Start of EXERCISE INPUTS

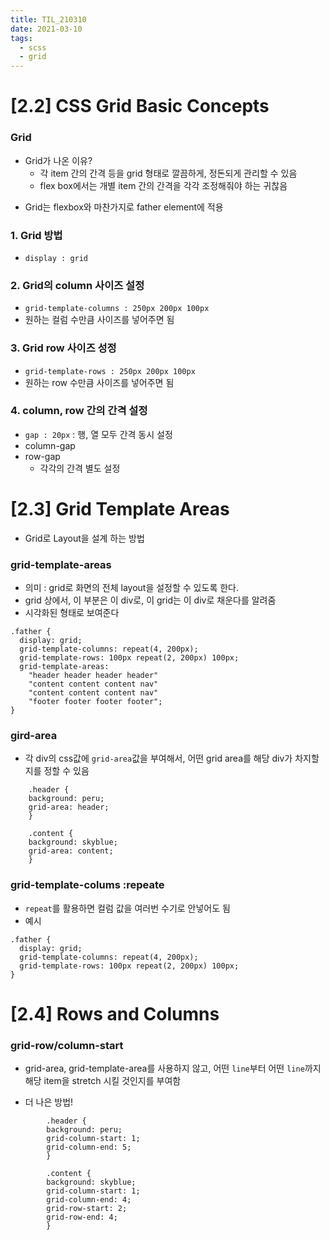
 ```yaml
---
title: TIL_210310
date: 2021-03-10
tags:
  - scss
  - grid
---
```


# [2.2] CSS Grid Basic Concepts

### Grid

- Grid가 나온 이유?
  - 각 item 간의 간격 등을 grid 형태로 깔끔하게, 정돈되게 관리할 수 있음
  - flex box에서는 개별 item 간의 간격을 각각 조정해줘야 하는 귀찮음

* Grid는 flexbox와 마찬가지로 father element에 적용

### 1. Grid 방법

- `display : grid`

### 2. Grid의 column 사이즈 설정

- `grid-template-columns : 250px 200px 100px`
- 원하는 컬럼 수만큼 사이즈를 넣어주면 됨

### 3. Grid row 사이즈 성정

- `grid-template-rows : 250px 200px 100px`
- 원하는 row 수만큼 사이즈를 넣어주면 됨

### 4. column, row 간의 간격 설정

- `gap : 20px` : 행, 열 모두 간격 동시 설정
- column-gap
- row-gap
  - 각각의 간격 별도 설정

# [2.3] Grid Template Areas

- Grid로 Layout을 설계 하는 방법

### grid-template-areas

- 의미 : grid로 화면의 전체 layout을 설정할 수 있도록 한다.
- grid 상에서, 이 부분은 이 div로, 이 grid는 이 div로 채운다를 알려줌
- 시각화된 형태로 보여준다

```
.father {
  display: grid;
  grid-template-columns: repeat(4, 200px);
  grid-template-rows: 100px repeat(2, 200px) 100px;
  grid-template-areas:
    "header header header header"
    "content content content nav"
    "content content content nav"
    "footer footer footer footer";
}
```

### gird-area

- 각 div의 css값에 `grid-area`값을 부여해서, 어떤 grid area를 해당 div가 차지할지를 정할 수 있음

```
    .header {
    background: peru;
    grid-area: header;
    }

    .content {
    background: skyblue;
    grid-area: content;
    }
```

### grid-template-colums :repeate

- `repeat`를 활용하면 컬럼 값을 여러번 수기로 안넣어도 됨
- 예시

```
.father {
  display: grid;
  grid-template-columns: repeat(4, 200px);
  grid-template-rows: 100px repeat(2, 200px) 100px;
}
```

# [2.4] Rows and Columns

### grid-row/column-start

- grid-area, grid-template-area를 사용하지 않고, 어떤 `line`부터 어떤 `line`까지 해당 item을 stretch 시킬 것인지를 부여함

* 더 나은 방법!

```
        .header {
        background: peru;
        grid-column-start: 1;
        grid-column-end: 5;
        }

        .content {
        background: skyblue;
        grid-column-start: 1;
        grid-column-end: 4;
        grid-row-start: 2;
        grid-row-end: 4;
        }
```
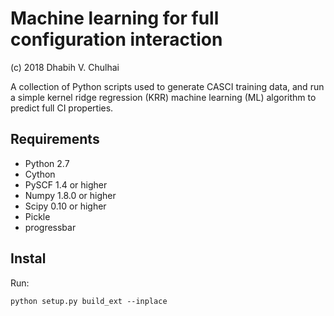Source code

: # Machine learning for full configuration interaction

(c) 2018 Dhabih V. Chulhai

A collection of Python scripts used to generate
CASCI training data, and run a simple kernel
ridge regression (KRR) machine learning (ML)
algorithm to predict full CI properties.


Requirements
------------

* Python 2.7
* Cython
* PySCF 1.4 or higher
* Numpy 1.8.0 or higher
* Scipy 0.10 or higher
* Pickle 
* progressbar

Instal
------

Run:
```
python setup.py build_ext --inplace
```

End of EXERCISE INPUTS

__TASK INSTRUCTIONS__: In the entries above, find each line with "area를" and copy it.

__EXERCISE RESPONSE__:
- 각 div의 css값에 `grid-area`값을 부여해서, 어떤 grid area를 해당 div가 차지할지를 정할 수 있음
- grid-area, grid-template-area를 사용하지 않고, 어떤 `line`부터 어떤 `line`까지 해당 item을 stretch 시킬 것인지를 부여함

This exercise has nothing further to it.